São pessoas jovens entre 24 e 34 anos que vai esticando a estada sob o teto da família em nome do conforto e da economia. Esse número cresce impulsionado pela pandemia, que sacudiu o modo de vida das pessoas nos mais variados terrenos. Vendo-se sozinhos na quarentena, com as finanças abatidas pela crise e preocupados com ajudar os pais, eles percorrem o caminho de volta nesses dias estranhos, não raro regressando para o quarto da adolescência, em um movimento delicado que mescla sentimentos como a amparo e tranquilidade, de um lado, a certa frustração com muita incerteza, de outro. 

Baqueado pelo desemprego e com o horizonte profissional nebuloso uma parcela dos que retornam não tem ideia de quanto tempo a situação vai durar. Os jovens são um grupo social mais desprotegido no mercado de trabalho porque, em geral, recebem salários mais baixos, tem pouca experiência e não são contratados com carteira assinada.  “A casa dos pais vira estratégia de sobrevivência”, diz a economista da FGV social.
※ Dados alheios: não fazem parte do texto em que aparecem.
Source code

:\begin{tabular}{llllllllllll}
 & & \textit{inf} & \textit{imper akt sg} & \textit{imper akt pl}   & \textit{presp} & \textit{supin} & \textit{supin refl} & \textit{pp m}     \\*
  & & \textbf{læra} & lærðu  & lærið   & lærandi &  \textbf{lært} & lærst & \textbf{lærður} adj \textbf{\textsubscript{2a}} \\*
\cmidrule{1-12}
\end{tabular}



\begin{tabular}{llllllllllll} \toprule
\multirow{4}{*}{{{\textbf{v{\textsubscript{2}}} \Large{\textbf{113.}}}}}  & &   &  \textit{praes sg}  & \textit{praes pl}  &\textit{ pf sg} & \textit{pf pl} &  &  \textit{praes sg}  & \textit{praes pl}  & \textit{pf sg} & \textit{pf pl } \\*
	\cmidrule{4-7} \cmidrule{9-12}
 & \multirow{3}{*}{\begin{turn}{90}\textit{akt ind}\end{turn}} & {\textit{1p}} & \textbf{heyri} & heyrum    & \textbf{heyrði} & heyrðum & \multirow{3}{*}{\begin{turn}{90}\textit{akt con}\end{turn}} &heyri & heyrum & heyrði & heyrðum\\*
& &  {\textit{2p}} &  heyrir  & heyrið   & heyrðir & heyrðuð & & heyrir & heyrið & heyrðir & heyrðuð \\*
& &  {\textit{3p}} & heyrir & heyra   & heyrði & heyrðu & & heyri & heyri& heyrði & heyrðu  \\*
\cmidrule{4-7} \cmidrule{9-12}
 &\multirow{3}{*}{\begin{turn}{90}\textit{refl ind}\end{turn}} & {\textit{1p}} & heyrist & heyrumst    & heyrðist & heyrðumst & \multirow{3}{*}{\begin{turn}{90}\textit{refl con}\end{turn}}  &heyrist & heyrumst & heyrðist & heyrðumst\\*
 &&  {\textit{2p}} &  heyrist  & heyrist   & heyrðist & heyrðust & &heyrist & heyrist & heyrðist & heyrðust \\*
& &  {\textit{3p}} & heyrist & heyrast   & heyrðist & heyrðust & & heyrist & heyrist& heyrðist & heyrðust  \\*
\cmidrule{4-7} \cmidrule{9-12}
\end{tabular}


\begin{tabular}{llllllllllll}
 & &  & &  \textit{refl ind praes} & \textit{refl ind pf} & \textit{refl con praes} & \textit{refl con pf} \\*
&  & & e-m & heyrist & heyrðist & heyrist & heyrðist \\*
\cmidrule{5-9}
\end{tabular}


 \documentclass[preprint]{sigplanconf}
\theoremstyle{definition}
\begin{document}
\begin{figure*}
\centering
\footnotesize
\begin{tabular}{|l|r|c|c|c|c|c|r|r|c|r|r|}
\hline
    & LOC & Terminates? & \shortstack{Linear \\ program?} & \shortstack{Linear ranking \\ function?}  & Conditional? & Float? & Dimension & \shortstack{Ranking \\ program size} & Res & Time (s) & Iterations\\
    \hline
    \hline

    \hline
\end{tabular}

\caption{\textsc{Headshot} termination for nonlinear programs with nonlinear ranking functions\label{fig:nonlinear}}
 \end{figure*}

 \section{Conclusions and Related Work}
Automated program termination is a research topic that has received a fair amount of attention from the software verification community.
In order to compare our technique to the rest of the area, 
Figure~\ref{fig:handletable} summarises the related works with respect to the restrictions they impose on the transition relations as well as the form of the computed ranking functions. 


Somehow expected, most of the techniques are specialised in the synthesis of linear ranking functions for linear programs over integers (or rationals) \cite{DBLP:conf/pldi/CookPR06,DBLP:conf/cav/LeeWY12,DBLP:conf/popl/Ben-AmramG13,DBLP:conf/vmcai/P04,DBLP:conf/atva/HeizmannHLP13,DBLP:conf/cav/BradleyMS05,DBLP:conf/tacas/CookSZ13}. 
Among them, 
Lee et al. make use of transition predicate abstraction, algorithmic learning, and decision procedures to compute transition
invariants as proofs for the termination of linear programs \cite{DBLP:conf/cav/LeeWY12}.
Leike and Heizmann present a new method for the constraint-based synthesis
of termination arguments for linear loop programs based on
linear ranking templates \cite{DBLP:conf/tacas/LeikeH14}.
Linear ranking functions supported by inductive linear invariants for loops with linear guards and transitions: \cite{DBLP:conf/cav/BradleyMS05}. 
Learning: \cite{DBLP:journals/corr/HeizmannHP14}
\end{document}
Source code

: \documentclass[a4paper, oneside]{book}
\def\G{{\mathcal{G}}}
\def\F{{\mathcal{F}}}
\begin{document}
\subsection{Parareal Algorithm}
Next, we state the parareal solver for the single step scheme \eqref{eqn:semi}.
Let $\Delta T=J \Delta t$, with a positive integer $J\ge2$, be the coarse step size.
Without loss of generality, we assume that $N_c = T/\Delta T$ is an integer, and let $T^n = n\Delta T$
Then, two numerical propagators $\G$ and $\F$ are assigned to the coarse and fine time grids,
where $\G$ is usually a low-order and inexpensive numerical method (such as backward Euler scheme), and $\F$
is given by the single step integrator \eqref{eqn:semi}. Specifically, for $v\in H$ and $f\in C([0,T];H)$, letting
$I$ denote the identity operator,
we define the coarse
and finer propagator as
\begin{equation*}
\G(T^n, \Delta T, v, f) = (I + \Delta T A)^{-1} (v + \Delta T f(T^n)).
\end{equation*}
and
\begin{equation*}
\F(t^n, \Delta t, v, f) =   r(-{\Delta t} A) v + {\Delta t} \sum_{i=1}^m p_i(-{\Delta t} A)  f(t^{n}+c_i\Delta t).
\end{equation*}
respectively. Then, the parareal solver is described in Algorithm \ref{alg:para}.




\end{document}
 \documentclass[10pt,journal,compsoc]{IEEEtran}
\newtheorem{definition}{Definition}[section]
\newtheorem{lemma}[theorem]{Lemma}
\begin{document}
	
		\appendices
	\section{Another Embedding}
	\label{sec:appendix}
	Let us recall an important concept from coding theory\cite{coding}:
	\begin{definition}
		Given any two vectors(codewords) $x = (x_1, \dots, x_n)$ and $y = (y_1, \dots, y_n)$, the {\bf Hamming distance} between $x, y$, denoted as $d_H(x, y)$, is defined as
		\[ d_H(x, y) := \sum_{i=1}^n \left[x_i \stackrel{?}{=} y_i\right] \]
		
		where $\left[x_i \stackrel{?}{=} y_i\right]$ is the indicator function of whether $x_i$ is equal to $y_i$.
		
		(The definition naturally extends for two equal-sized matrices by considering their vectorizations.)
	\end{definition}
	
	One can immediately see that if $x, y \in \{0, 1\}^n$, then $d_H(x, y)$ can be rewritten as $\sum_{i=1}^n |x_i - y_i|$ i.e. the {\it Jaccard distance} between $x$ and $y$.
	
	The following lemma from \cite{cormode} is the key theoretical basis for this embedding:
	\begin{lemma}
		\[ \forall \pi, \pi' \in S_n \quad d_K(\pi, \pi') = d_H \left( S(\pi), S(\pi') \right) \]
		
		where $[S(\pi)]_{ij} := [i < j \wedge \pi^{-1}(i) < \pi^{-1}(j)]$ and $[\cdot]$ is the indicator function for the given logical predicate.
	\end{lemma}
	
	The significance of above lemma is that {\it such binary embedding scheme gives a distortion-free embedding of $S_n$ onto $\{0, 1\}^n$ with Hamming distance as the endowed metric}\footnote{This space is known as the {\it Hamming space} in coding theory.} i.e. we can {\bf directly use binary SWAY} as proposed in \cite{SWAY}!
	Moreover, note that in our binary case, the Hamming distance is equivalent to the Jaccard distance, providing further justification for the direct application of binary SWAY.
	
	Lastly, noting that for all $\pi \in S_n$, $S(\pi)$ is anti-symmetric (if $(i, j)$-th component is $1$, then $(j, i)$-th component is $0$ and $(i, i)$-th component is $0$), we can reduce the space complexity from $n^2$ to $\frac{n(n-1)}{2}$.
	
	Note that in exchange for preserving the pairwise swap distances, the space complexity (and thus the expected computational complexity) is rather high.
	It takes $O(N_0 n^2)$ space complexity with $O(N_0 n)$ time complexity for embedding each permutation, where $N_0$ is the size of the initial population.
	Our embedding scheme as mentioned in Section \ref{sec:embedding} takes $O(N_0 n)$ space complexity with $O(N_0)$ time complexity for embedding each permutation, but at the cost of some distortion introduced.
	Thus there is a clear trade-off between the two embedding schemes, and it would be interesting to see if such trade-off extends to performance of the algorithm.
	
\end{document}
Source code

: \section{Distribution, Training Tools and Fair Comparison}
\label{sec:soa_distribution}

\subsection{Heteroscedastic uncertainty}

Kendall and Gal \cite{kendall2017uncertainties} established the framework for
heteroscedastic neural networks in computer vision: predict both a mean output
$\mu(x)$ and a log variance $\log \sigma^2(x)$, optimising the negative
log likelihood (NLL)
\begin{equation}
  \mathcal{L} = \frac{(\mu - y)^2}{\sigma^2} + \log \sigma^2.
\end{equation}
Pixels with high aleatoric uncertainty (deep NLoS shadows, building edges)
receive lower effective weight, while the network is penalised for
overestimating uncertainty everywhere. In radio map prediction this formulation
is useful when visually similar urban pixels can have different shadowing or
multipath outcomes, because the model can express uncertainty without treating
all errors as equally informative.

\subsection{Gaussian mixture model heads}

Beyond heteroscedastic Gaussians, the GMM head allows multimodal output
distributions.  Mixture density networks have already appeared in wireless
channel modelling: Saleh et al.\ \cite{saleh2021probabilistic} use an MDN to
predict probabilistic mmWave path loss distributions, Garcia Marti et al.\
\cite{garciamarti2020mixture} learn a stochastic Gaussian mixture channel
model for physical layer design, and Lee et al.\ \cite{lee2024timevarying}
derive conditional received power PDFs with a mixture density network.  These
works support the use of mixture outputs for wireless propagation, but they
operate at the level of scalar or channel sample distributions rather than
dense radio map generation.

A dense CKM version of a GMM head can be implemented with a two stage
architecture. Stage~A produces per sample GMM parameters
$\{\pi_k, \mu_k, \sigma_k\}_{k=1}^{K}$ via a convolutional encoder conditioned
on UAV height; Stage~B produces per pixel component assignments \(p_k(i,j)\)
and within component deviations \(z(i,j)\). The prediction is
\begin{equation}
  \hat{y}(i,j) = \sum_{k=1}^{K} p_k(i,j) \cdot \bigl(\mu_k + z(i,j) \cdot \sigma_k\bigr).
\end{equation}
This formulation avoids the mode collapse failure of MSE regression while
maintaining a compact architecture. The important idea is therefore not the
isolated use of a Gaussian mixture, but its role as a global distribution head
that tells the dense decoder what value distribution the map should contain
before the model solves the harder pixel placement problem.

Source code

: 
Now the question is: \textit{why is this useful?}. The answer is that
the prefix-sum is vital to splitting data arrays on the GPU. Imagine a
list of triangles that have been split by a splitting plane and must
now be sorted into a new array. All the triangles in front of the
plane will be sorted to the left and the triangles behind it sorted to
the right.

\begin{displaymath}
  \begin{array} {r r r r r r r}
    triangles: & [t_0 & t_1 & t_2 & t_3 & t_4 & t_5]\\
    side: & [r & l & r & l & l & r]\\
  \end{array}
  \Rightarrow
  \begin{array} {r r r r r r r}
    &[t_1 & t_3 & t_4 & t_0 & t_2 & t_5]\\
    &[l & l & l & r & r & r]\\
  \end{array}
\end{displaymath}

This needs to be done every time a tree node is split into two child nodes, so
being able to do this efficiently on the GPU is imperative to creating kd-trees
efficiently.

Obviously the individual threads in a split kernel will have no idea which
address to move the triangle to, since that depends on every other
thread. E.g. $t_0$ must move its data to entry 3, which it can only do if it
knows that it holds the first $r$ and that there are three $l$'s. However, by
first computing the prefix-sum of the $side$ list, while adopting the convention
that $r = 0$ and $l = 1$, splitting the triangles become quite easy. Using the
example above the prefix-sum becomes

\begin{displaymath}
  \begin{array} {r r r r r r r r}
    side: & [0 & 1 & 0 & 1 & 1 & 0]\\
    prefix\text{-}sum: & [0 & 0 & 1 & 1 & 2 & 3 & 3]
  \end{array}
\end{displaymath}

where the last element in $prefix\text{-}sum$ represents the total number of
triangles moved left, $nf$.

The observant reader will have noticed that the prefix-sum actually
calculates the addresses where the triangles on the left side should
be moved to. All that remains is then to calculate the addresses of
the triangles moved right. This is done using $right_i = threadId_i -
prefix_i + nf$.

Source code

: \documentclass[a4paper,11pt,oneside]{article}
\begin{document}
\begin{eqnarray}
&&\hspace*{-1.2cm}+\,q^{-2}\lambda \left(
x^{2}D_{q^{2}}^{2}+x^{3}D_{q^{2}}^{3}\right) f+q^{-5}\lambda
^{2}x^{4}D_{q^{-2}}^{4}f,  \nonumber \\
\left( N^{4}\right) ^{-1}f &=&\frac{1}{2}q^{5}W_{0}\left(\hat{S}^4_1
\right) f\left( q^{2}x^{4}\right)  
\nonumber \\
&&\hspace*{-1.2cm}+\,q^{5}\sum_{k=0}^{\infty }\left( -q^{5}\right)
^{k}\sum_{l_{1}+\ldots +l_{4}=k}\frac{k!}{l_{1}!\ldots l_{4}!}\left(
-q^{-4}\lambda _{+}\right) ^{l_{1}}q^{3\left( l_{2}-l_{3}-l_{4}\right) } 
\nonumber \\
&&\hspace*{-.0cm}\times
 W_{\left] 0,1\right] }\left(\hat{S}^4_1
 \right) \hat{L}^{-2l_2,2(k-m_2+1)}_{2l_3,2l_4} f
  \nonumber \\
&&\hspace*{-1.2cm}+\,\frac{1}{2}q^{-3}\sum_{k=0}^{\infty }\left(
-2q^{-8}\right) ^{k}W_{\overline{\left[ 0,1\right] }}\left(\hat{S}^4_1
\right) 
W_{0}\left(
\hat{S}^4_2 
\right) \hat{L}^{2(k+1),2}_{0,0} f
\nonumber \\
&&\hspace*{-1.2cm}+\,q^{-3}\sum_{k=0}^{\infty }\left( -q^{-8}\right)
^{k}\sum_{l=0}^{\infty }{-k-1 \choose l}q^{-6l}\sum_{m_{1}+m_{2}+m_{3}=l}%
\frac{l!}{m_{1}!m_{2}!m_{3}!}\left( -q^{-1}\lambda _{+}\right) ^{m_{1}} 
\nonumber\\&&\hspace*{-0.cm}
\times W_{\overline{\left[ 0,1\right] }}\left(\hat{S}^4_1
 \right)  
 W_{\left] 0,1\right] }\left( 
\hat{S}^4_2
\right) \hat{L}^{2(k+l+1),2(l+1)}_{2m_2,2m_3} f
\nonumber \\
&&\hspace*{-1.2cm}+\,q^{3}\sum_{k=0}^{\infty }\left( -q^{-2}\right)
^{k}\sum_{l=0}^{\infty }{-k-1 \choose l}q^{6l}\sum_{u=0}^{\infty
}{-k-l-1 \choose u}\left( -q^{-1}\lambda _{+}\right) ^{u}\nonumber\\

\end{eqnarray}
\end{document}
A inércia contribui para que parte deles alimente o plano de deixar a situação como está: é duro dar adeus a toda sorte de paparicos e à sensação de atracar em porto conhecido. Estão no início da vida profissional e decidem ficar por aqui assim podem poupar e, quem sabe, até viajar mais quando a pandemia passar.

Compartilhando o mesmo território, pais e filhos se debruçam sobre um desafio de alta complexidade: são todos absolutos, cada qual com seus horários e manias sedimentadas. Regras de convívio, portanto, precisam estar muito bem estabelecidas para que as relações não evaporem rapidamente.

Adaptação é palavra-chave nos arranjos que a pandemia estimulou e isso vale para ambas as partes. O mandamento número 1 é não perder a noção do espaço alheio. Para os pais, às vezes é quase instintivo tratar os rebentos marmanjos como eternas crianças, um equívoco em qualquer circunstância – ainda mais nesta. Os filhos, por sua vez, precisam entender, que embora aquele ambiente lhe pareça tão familiar, quem dita os rumos da casa são os digníssimos genitores. Os jovens não podem se comportar como nos tempos de infância. A dinâmica é outra. Apesar da rotina do avesso pelos pais, observa-se em muitos casos uma saudável reaproximação. “Vinha visitar minha família apenas duas vezes por ano. Neste período, estou revivendo as discussões da adolescência, mas, mesmo com a perda de soberania, vê-los bem com meus próprios olhos compensa tudo”, avalia uma estudante de direito, que saiu da cidade onde estudava para sua cidade natal, e por lá vai ficando, com certeza até o fim da pandemia.